Each line of the listing that includes the string "DTOs" needs to be located and copied.

------------------------------------------------

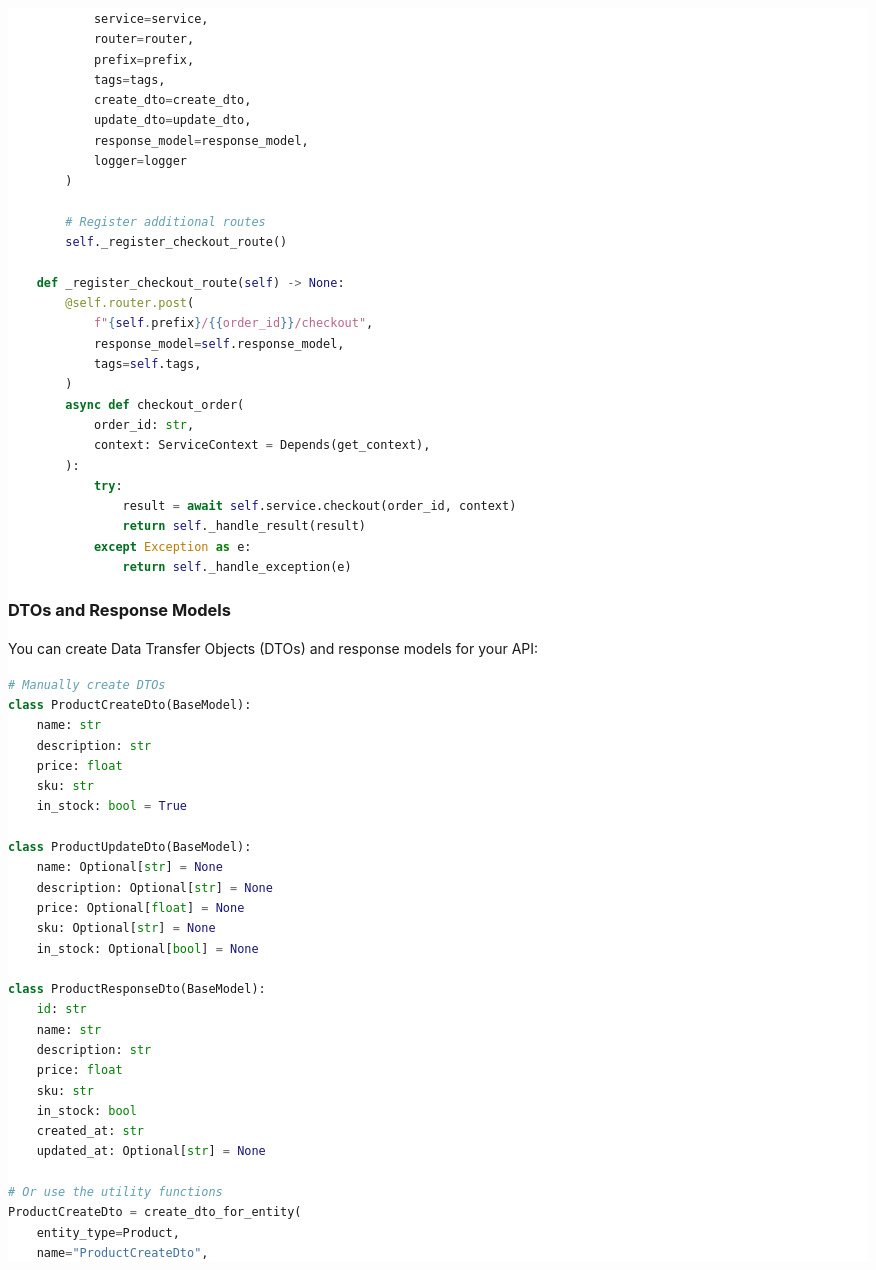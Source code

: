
 ```python
            service=service,
            router=router,
            prefix=prefix,
            tags=tags,
            create_dto=create_dto,
            update_dto=update_dto,
            response_model=response_model,
            logger=logger
        )
        
        # Register additional routes
        self._register_checkout_route()
    
    def _register_checkout_route(self) -> None:
        @self.router.post(
            f"{self.prefix}/{{order_id}}/checkout",
            response_model=self.response_model,
            tags=self.tags,
        )
        async def checkout_order(
            order_id: str,
            context: ServiceContext = Depends(get_context),
        ):
            try:
                result = await self.service.checkout(order_id, context)
                return self._handle_result(result)
            except Exception as e:
                return self._handle_exception(e)
```

### DTOs and Response Models

You can create Data Transfer Objects (DTOs) and response models for your API:

```python
# Manually create DTOs
class ProductCreateDto(BaseModel):
    name: str
    description: str
    price: float
    sku: str
    in_stock: bool = True

class ProductUpdateDto(BaseModel):
    name: Optional[str] = None
    description: Optional[str] = None
    price: Optional[float] = None
    sku: Optional[str] = None
    in_stock: Optional[bool] = None

class ProductResponseDto(BaseModel):
    id: str
    name: str
    description: str
    price: float
    sku: str
    in_stock: bool
    created_at: str
    updated_at: Optional[str] = None

# Or use the utility functions
ProductCreateDto = create_dto_for_entity(
    entity_type=Product,
    name="ProductCreateDto",
```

------------------------------------------------

__Result__:
### DTOs and Response Models
You can create Data Transfer Objects (DTOs) and response models for your API:
# Manually create DTOs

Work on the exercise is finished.